L’ “après”, c’est aussi maintenant. Ce sont une multitudes d’initiatives, le plus souvent inconnues de la majorité, qui “fleurissent” de par le monde et répondent aux exigences du moment. On ne les voit pas ou presque pas mais elles sont de plus en plus nombreuses. Nous verrons comment elles naissent et les problèmes qu’elles doivent affronter pour exister.
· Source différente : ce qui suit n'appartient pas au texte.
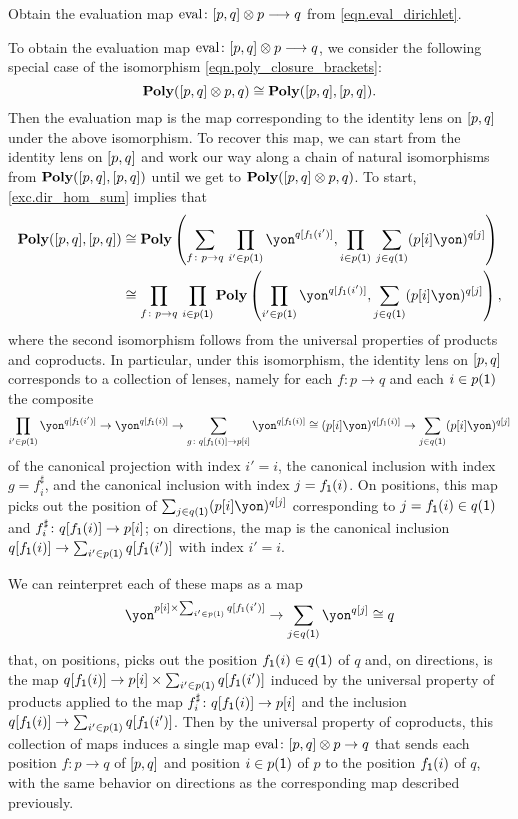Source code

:\documentclass[Book-Poly]{subfiles}
\begin{document}
\begin{exercise} \label{exc.eval_dirichlet}
Obtain the evaluation map $\mathrm{eval}\colon [p,q]\otimes p\longrightarrow q$ from \eqref{eqn.eval_dirichlet}.
\begin{solution}
To obtain the evaluation map $\mathrm{eval}\colon [p,q]\otimes p\longrightarrow q$, we consider the following special case of the isomorphism \eqref{eqn.poly_closure_brackets}:
\[
    \mathbf{Poly}([p,q] \otimes p, q) \cong \mathbf{Poly}([p,q], [p,q]).
\]
Then the evaluation map is the map corresponding to the identity lens on $[p,q]$ under the above isomorphism.
To recover this map, we can start from the identity lens on $[p,q]$ and work our way along a chain of natural isomorphisms from $\mathbf{Poly}([p,q], [p,q])$ until we get to $\mathbf{Poly}([p,q] \otimes p, q)$.
To start, \cref{exc.dir_hom_sum} implies that
\begin{align*}
    \poly(\ihom{p,q}, \ihom{p,q})
    &\iso
    \poly\left(\sum_{f \colon p \to q} \, \prod_{i' \in p(\1)} \yon^{q[f_\1(i')]}, \prod_{i \in p(\1)} \, \sum_{j \in q(\1)} (p[i]\yon)^{q[j]}\right) \\
    &\iso
    \prod_{f \colon p \to q} \, \prod_{i \in p(\1)} \poly\left(\prod_{i' \in p(\1)} \yon^{q[f_\1(i')]}, \sum_{j \in q(\1)} (p[i]\yon)^{q[j]}\right),
\end{align*}
where the second isomorphism follows from the universal properties of products and coproducts.
In particular, under this isomorphism, the identity lens on $[p,q]$ corresponds to a collection of lenses, namely for each $f \colon p \to q$ and each $i \in p(\textsf{1})$ the composite
\[
    \prod_{i' \in p(\1)} \yon^{q[f_\1(i')]} \to \yon^{q[f_\1(i)]} \to \sum_{g \colon q[f_\1(i)] \to p[i]} \yon^{q[f_\1(i)]} \iso (p[i]\yon)^{q[f_\1(i)]} \to \sum_{j \in q(\1)} (p[i]\yon)^{q[j]}
\]
of the canonical projection with index $i' = i$, the canonical inclusion with index $g = f^\sharp_i$, and the canonical inclusion with index $j = f_{\textsf{1}}(i)$.
On positions, this map picks out the position of $\sum_{j \in q(\1)} (p[i]\yon)^{q[j]}$ corresponding to $j = f_{\textsf{1}}(i) \in q(\textsf{1})$ and $f^\sharp_i \colon q[f_{\textsf{1}}(i)] \to p[i]$; on directions, the map is the canonical inclusion $q[f_{\textsf{1}}(i)] \to \sum_{i' \in p(\textsf{1})} q[f_{\textsf{1}}(i')]$ with index $i' = i$.

We can reinterpret each of these maps as a map
\[
    \yon^{p[i] \times \sum_{i' \in p(\1)} q[f_\1(i')]} \to \sum_{j \in q(\1)} \yon^{q[j]} \iso q
\]
that, on positions, picks out the position $f_{\textsf{1}}(i) \in q(\textsf{1})$ of $q$ and, on directions, is the map $q[f_{\textsf{1}}(i)] \to p[i] \times \sum_{i' \in p(\textsf{1})} q[f_{\textsf{1}}(i')]$ induced by the universal property of products applied to the map $f^\sharp_i \colon q[f_{\textsf{1}}(i)] \to p[i]$ and the inclusion $q[f_{\textsf{1}}(i)] \to \sum_{i' \in p(\textsf{1})} q[f_{\textsf{1}}(i')]$.
Then by the universal property of coproducts, this collection of maps induces a single map $\mathrm{eval} \colon [p, q] \otimes p \to q$ that sends each position $f \colon p \to q$ of $[p,q]$ and position $i \in p(\textsf{1})$ of $p$ to the position $f_{\textsf{1}}(i)$ of $q$, with the same behavior on directions as the corresponding map described previously.
\end{solution}
\end{exercise}
\end{document}
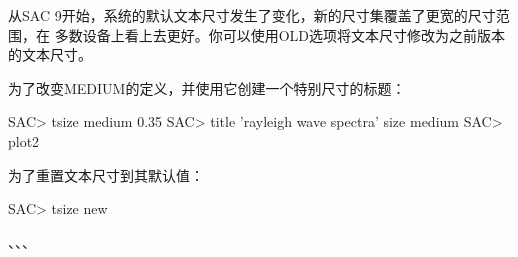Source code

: 从SAC 9开始，系统的默认文本尺寸发生了变化，新的尺寸集覆盖了更宽的尺寸范围，在
多数设备上看上去更好。你可以使用OLD选项将文本尺寸修改为之前版本的文本尺寸。

为了改变MEDIUM的定义，并使用它创建一个特别尺寸的标题：
\begin{SACCode}
SAC> tsize medium 0.35
SAC> title 'rayleigh wave spectra' size medium
SAC> plot2
\end{SACCode}

为了重置文本尺寸到其默认值：
\begin{SACCode}
SAC> tsize new
\end{SACCode}

、、、
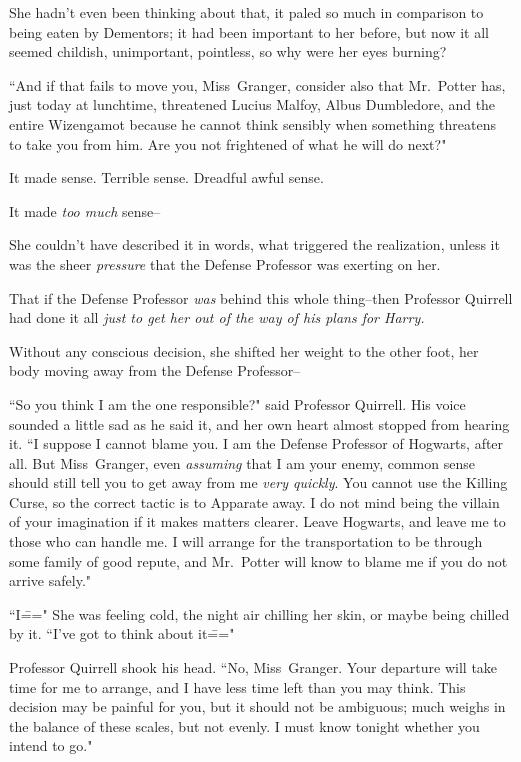 She hadn't even been thinking about that, it paled so much in comparison to being eaten by Dementors; it had been important to her before, but now it all seemed childish, unimportant, pointless, so why were her eyes burning?

``And if that fails to move you, Miss~Granger, consider also that Mr.~Potter has, just today at lunchtime, threatened Lucius Malfoy, Albus Dumbledore, and the entire Wizengamot because he cannot think sensibly when something threatens to take you from him. Are you not frightened of what he will do next?"

It made sense. Terrible sense. Dreadful awful sense.

It made \emph{too much} sense\---

She couldn't have described it in words, what triggered the realization, unless it was the sheer \emph{pressure} that the Defense Professor was exerting on her.

That if the Defense Professor \emph{was} behind this whole thing\---then Professor Quirrell had done it all \emph{just to get her out of the way of his plans for Harry.}

Without any conscious decision, she shifted her weight to the other foot, her body moving away from the Defense Professor\---

``So you think I am the one responsible?" said Professor Quirrell. His voice sounded a little sad as he said it, and her own heart almost stopped from hearing it. ``I suppose I cannot blame you. I am the Defense Professor of Hogwarts, after all. But Miss~Granger, even \emph{assuming} that I am your enemy, common sense should still tell you to get away from me \emph{very quickly}. You cannot use the Killing Curse, so the correct tactic is to Apparate away. I do not mind being the villain of your imagination if it makes matters clearer. Leave Hogwarts, and leave me to those who can handle me. I will arrange for the transportation to be through some family of good repute, and Mr.~Potter will know to blame me if you do not arrive safely."

``I\===" She was feeling cold, the night air chilling her skin, or maybe being chilled by it. ``I've got to think about it\==="

Professor Quirrell shook his head. ``No, Miss~Granger. Your departure will take time for me to arrange, and I have less time left than you may think. This decision may be painful for you, but it should not be ambiguous; much weighs in the balance of these scales, but not evenly. I must know tonight whether you intend to go."

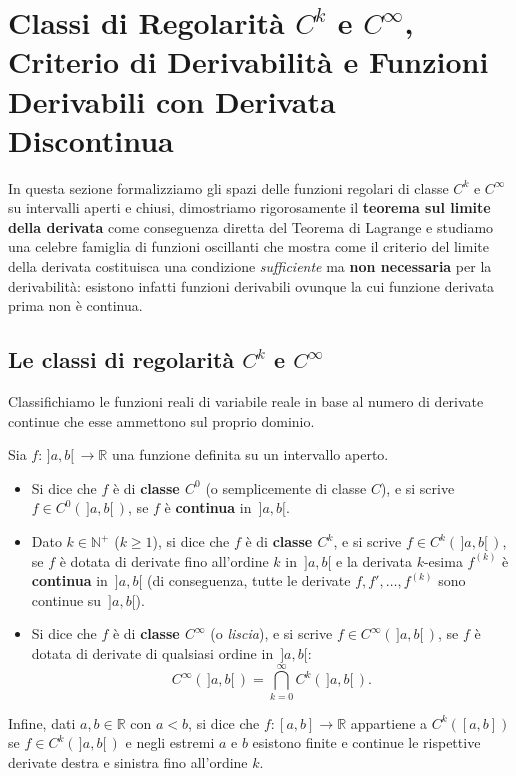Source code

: \section{Classi di Regolarità $C^k$ e $C^\infty$, Criterio di Derivabilità e Funzioni Derivabili con Derivata Discontinua}

In questa sezione formalizziamo gli spazi delle funzioni regolari di classe $C^k$ e $C^\infty$ su intervalli aperti e chiusi, dimostriamo rigorosamente il \textbf{teorema sul limite della derivata} come conseguenza diretta del Teorema di Lagrange e studiamo una celebre famiglia di funzioni oscillanti che mostra come il criterio del limite della derivata costituisca una condizione \emph{sufficiente} ma \textbf{non necessaria} per la derivabilità: esistono infatti funzioni derivabili ovunque la cui funzione derivata prima non è continua.

\subsection{Le classi di regolarità $C^k$ e $C^\infty$}

Classifichiamo le funzioni reali di variabile reale in base al numero di derivate continue che esse ammettono sul proprio dominio.

\begin{defbox}
Sia $f \colon \,]a,b[\, \to \mathbb{R}$ una funzione definita su un intervallo aperto.
\begin{itemize}
    \item Si dice che $f$ è di \textbf{classe $C^0$} (o semplicemente di classe $C$), e si scrive $f \in C^0(\,]a,b[\,)$, se $f$ è \textbf{continua} in $\,]a,b[$.
    \item Dato $k \in \mathbb{N}^+$ ($k \ge 1$), si dice che $f$ è di \textbf{classe $C^k$}, e si scrive $f \in C^k(\,]a,b[\,)$, se $f$ è dotata di derivate fino all'ordine $k$ in $\,]a,b[$ e la derivata $k$-esima $f^{(k)}$ è \textbf{continua} in $\,]a,b[$ (di conseguenza, tutte le derivate $f, f', \dots, f^{(k)}$ sono continue su $\,]a,b[$).
    \item Si dice che $f$ è di \textbf{classe $C^\infty$} (o \emph{liscia}), e si scrive $f \in C^\infty(\,]a,b[\,)$, se $f$ è dotata di derivate di qualsiasi ordine in $\,]a,b[$:
    \[
        C^\infty(\,]a,b[\,) = \bigcap_{k=0}^{\infty} C^k(\,]a,b[\,).
    \]
\end{itemize}
Infine, dati $a, b \in \mathbb{R}$ con $a < b$, si dice che $f \colon [a,b] \to \mathbb{R}$ appartiene a \textbf{$C^k([a,b])$} se $f \in C^k(\,]a,b[\,)$ e negli estremi $a$ e $b$ esistono finite e continue le rispettive derivate destra e sinistra fino all'ordine $k$.
\end{defbox}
Ces problèmes sont nombreux car, au même titre que l’eau ne se mélange pas avec l’huile, le système en place n’est pas ”équipé” pour les accueillir et les soutenir. Parfois, même si ces initiatives sont clairement bénéfiques, elles vont contre les intérêts de ce système encore en place. Considérons ce changement de donne depuis différentes perspectives.
Personnel : l’expérience
Au plan personnel, de plus en plus d’entre nous ressentent cette incohérence que représente un système lancé sur sa propre inertie mais qui va dans le mur et risque de nous entraîner dans sa perte. La nécessité impérieuse d’un changement est perçue par un nombre croissant. Ce n’est plus une constatation mentale, c’est une vérité qui s’impose.
Cette expérience, cette transformation devra être exprimée, verbalisée. Nous sommes des êtres sensibles, et ce qui ne s’exprime pas s’imprime. Par conséquent, soit nous prenons notre place, soit nous courons le risque de nous rembarquer dans une croisière silencieuse vers… nulle part.
De cette prise de conscience va émerger quelque chose d’extraordinaire : l’opportunité d’un futur non pas basé sur la peur, le manque et la dévastation, mais sur une société humaine en harmonie avec l’environnement. Il faudra partager cela aussi, et pas seulement les peurs et les contraintes. Sur le plan individuel, les gens devront partager leur expérience. Nous verrons comment ces partages peuvent prendre place et vers quelles possibilités ils déboucheront.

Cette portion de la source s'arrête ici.